INPUT FOR THIS TASK
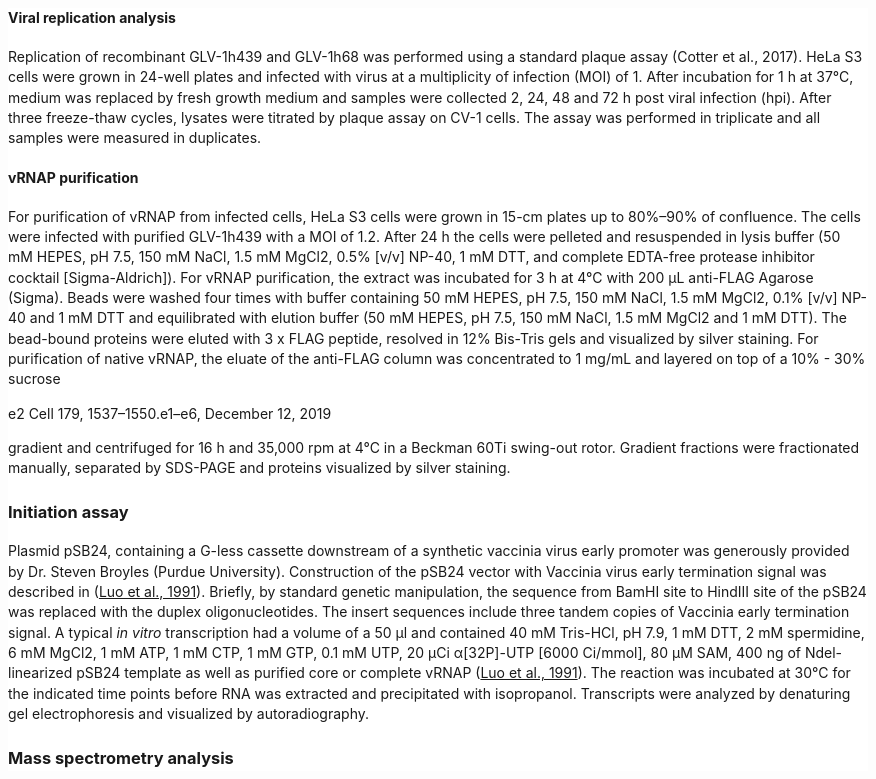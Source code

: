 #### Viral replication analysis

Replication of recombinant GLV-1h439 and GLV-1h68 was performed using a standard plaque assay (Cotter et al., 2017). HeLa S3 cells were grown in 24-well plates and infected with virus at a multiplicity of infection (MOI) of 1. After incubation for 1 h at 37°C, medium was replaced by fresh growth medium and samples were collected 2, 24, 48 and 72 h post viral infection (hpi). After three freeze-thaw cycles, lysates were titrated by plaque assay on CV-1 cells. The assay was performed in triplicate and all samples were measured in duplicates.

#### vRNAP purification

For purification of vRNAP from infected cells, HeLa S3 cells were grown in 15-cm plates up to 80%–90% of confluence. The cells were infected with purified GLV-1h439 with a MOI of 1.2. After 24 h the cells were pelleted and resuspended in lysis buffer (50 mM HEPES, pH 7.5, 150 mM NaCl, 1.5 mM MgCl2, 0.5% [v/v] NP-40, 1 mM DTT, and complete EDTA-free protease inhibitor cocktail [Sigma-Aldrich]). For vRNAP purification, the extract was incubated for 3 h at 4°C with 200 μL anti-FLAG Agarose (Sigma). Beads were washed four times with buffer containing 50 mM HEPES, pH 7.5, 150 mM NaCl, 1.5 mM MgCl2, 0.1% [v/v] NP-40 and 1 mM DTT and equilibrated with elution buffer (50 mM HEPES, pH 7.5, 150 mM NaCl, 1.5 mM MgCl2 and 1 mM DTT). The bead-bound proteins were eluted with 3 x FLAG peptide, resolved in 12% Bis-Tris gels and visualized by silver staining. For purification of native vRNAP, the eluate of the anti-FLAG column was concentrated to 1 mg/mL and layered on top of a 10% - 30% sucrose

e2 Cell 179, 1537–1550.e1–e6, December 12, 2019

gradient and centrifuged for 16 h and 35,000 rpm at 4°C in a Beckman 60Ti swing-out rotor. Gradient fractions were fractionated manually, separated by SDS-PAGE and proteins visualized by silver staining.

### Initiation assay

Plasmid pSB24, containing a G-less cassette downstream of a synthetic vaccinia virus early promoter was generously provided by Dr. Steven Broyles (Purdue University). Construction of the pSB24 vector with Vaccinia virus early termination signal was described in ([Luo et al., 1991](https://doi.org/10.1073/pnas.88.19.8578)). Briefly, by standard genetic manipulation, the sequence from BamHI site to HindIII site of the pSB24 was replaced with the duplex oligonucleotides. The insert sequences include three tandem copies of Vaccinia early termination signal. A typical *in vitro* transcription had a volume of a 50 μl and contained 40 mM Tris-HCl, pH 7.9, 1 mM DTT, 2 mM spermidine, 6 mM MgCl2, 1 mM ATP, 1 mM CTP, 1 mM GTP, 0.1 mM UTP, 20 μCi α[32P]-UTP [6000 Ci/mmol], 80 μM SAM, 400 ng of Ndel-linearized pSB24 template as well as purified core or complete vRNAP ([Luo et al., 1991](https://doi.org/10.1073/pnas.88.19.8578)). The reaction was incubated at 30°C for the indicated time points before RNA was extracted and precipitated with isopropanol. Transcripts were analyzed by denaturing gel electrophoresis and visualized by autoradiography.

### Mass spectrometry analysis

TRY IT
Report, for the data above, every line in which the string "analysis" appears.

TASK ANSWER
: #### Viral replication analysis
### Mass spectrometry analysis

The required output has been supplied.